Records contained in a dataset:
========================================================================

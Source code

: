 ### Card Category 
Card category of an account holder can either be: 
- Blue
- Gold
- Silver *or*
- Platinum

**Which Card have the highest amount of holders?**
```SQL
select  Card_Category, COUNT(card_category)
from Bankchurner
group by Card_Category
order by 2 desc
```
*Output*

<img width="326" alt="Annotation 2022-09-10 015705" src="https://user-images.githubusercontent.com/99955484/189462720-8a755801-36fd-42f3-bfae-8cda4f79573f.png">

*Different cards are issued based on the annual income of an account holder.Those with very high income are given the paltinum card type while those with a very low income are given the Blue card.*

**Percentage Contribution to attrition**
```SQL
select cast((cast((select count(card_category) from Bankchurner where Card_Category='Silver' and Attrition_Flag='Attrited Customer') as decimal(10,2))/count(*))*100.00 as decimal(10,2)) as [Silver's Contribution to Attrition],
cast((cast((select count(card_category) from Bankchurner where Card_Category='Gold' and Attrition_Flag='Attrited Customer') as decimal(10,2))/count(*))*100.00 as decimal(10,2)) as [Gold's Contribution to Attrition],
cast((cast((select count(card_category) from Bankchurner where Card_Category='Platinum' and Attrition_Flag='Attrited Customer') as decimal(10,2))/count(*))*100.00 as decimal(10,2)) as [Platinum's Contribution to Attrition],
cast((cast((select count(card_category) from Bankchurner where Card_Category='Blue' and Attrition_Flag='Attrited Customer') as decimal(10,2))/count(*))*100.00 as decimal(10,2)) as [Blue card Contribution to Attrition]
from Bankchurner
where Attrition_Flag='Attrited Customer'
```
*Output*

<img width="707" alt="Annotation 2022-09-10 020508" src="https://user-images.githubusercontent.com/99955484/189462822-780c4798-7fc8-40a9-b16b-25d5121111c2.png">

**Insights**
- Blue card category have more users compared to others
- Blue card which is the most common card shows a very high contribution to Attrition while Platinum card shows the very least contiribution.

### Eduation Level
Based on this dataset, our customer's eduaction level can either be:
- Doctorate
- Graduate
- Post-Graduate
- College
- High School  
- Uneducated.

========================================================================

- Work to be completed
An exact repeat of the lines from the one containing "- Doctorate" through the final line of the entries is the whole answer.

- Your solution
- Doctorate
- Graduate
- Post-Graduate
- College
- High School  
- Uneducated.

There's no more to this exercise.